What to work on: Copy exactly the lines from the start of the material through the line with "curve of SDSS". Pictures stay out of the copy.

Record extracts:
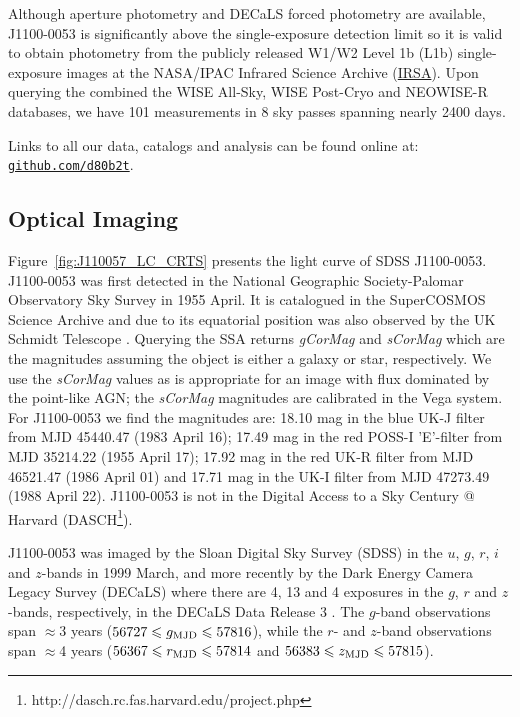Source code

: \documentclass[a4paper,fleqn,usenatbib]{mnras}
\begin{document}
Although aperture photometry and DECaLS forced photometry
\citep{Lang2014, Meisner2017a, Meisner2017b} are available, J1100-0053
is significantly above the single-exposure detection limit so it is
valid to obtain photometry from the publicly released W1/W2 Level 1b
(L1b) single-exposure images at the NASA/IPAC Infrared Science Archive
(\href{http://irsa.ipac.caltech.edu/}{IRSA}).  Upon querying the
combined the WISE All-Sky, WISE Post-Cryo and NEOWISE-R databases, we
have 101 measurements in 8 sky passes spanning nearly 2400 days.

Links to all our data, catalogs and analysis can be found
online at: \href{https://github.com/d80b2t}{{\tt github.com/d80b2t}}.


\subsection{Optical Imaging}
Figure~\ref{fig:J110057_LC_CRTS} presents the light curve of SDSS
J1100-0053.  J1100-0053 was first detected in the National
Geographic Society-Palomar Observatory Sky Survey \cite[NGS-POSS;
][]{Abell1959, Minkowski_Abell1963book} in 1955 April. It is
catalogued in the SuperCOSMOS Science Archive
\citep[\href{http://ssa.roe.ac.uk/}{SSA}; ][]{Hambly2001_I,
Hambly2001_II} and due to its equatorial position was also observed by
the UK Schmidt Telescope \cite[UKST; ][]{Cannon1975,
Cannon1979book}. Querying the SSA returns {\it gCorMag} and {\it
sCorMag} which are the magnitudes assuming the object is either a
galaxy or star, respectively. We use the {\it sCorMag} values as is
appropriate for an image with flux dominated by the point-like AGN;
the {\it sCorMag} magnitudes are calibrated in the Vega system. For
J1100-0053 we find the magnitudes are: 18.10 mag in the blue UK-J
filter from MJD 45440.47 (1983 April 16); 17.49 mag in the red POSS-I
'E'-filter from MJD 35214.22 (1955 April 17); 17.92 mag in the red
UK-R filter from MJD 46521.47 (1986 April 01) and 17.71 mag in the
UK-I filter from MJD 47273.49 (1988 April 22). J1100-0053 is not in
the Digital Access to a Sky Century @ Harvard
(DASCH\footnote{http://dasch.rc.fas.harvard.edu/project.php}).

J1100-0053 was imaged by the Sloan Digital Sky Survey (SDSS) in the
$u$, $g$, $r$, $i$ and $z$-bands in 1999 March, and more recently by
the Dark Energy Camera Legacy Survey (DECaLS) where there are 4, 13
and 4 exposures in the $g$, $r$ and $z$-bands, respectively, in the
DECaLS Data Release 3 \citep[DR3; ][]{Dey2018}. The $g$-band
observations span $\approx$3 years ($56727 \leq g_{\rm MJD} \leq
57816$), while the $r$- and $z$-band observations span $\approx$4
years ($56367 \leq r_{\rm MJD} \leq 57814$ and $56383 \leq z_{\rm MJD}
\leq 57815$).
\end{document}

Final answer:
Source code

: \documentclass[a4paper,fleqn,usenatbib]{mnras}
\begin{document}
Although aperture photometry and DECaLS forced photometry
\citep{Lang2014, Meisner2017a, Meisner2017b} are available, J1100-0053
is significantly above the single-exposure detection limit so it is
valid to obtain photometry from the publicly released W1/W2 Level 1b
(L1b) single-exposure images at the NASA/IPAC Infrared Science Archive
(\href{http://irsa.ipac.caltech.edu/}{IRSA}).  Upon querying the
combined the WISE All-Sky, WISE Post-Cryo and NEOWISE-R databases, we
have 101 measurements in 8 sky passes spanning nearly 2400 days.

Links to all our data, catalogs and analysis can be found
online at: \href{https://github.com/d80b2t}{{\tt github.com/d80b2t}}.


\subsection{Optical Imaging}
Figure~\ref{fig:J110057_LC_CRTS} presents the light curve of SDSS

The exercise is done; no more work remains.